Reader profiles: Reni and Anata

Anata (left) and Reni (right)

Reni and Anata both work at Motion, a cafe and club in Mercado Lama, Dili. Motion is a pretty cool place, it's been around for a few years now in various forms and, for some inexplicable reason, it is empty every night of the week except Thursday when the entire expat community of Dili turns out and literally hundreds of people pack in there until you can barely move.

Reni used to work at the bar, but now spends most of her time overseeing the cafe. She is 20 years old and has been working at Motion since she graduated high school. She lives in a kost (boarding house) just down the road from the bar. Her family still live in Same, an inland town on the south side of East Timor.

Anata is the cook at Motion and has been there for over three years now. She's only 19 so you can do the math. Her parents passed away a few years ago so she went to work after finishing primary school. While most of her siblings live in the mountain town of Ermera, she has saved up enough money to have her own house down by the airport. She also takes care of her younger brother who goes to school in Dili.

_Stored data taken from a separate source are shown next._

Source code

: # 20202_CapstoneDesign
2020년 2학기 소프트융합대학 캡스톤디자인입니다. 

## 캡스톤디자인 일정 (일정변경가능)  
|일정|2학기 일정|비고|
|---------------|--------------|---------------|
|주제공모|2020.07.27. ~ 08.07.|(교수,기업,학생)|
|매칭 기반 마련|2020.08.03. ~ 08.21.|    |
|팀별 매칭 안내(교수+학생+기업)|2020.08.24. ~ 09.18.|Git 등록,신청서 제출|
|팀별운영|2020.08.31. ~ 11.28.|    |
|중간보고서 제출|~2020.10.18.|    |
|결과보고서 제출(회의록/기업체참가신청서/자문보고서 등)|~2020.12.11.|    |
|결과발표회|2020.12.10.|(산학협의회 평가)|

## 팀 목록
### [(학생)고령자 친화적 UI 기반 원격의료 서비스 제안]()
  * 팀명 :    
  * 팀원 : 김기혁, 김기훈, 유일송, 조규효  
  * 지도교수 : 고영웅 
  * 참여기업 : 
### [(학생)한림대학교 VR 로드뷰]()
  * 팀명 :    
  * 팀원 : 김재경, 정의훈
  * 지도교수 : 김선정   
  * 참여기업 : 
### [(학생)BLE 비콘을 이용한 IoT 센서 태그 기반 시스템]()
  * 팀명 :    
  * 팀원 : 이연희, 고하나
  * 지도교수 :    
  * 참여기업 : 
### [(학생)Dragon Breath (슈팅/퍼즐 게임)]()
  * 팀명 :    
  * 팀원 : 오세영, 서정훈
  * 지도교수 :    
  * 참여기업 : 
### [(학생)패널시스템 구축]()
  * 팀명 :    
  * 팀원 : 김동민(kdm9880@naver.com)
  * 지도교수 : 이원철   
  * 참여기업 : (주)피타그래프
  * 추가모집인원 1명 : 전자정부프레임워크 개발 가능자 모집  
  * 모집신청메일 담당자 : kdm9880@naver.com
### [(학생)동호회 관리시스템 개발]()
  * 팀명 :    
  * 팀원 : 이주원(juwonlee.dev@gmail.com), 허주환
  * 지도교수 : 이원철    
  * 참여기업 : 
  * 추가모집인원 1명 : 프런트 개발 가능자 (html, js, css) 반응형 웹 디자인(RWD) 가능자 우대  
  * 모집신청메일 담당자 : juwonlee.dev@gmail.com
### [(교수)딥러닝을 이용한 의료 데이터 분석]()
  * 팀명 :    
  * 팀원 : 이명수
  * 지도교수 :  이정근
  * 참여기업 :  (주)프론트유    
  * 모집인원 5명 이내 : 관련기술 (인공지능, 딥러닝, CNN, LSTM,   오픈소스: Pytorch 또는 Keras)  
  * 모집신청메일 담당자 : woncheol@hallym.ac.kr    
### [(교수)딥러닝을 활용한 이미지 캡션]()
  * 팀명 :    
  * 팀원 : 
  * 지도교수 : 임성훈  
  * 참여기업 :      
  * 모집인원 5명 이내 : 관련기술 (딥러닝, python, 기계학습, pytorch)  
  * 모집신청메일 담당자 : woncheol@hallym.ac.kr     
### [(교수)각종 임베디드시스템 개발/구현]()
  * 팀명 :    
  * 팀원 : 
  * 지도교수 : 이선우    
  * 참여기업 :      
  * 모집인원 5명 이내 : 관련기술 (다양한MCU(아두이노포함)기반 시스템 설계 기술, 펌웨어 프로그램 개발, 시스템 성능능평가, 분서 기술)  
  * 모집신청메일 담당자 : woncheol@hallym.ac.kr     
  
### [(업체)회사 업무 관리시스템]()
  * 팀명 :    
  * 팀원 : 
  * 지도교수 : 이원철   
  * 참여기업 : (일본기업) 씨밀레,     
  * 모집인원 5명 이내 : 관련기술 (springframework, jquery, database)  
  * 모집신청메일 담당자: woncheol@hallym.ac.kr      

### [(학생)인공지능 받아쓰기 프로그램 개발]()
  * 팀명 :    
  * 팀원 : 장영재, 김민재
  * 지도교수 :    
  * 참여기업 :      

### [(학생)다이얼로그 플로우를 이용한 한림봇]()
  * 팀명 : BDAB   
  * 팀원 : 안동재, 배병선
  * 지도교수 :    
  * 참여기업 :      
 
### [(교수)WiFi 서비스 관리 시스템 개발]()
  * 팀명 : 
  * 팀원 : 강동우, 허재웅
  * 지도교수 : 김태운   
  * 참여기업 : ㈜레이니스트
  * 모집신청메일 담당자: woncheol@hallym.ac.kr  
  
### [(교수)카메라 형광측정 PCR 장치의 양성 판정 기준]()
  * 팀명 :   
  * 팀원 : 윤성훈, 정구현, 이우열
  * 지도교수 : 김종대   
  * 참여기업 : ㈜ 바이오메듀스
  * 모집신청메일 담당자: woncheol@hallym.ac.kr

I lent them a chick-lit book and a couple of horror books for the manager's younger brothers last week, but they had read them all three of them between them by the time I dropped by for lunch today. With much embarrassment they admitted to buying and reading crappy Indonesian romance novels from Colmera now and then, but normally they just read the newspapers that they have for sale. They also like to read Lafaek (CARE International's excellent bi-monthly children's publication) which they borrow from their younger siblings who get it from school. Reni said that when she was in high school the nuns that were her teachers lent her some Tetum books they had bought on Timorese culture, but other than that neither of them had ever read any Tetum books.

Reni said that she doesn't normally like to read horror books (she says she was scared to walk home alone after reading the novelisation of 40 Hari Bangkitnya Pocong) but picked them up because they were around. As both of them have good jobs and a little spending money they both said they'd buy a Tetum novel if one were published.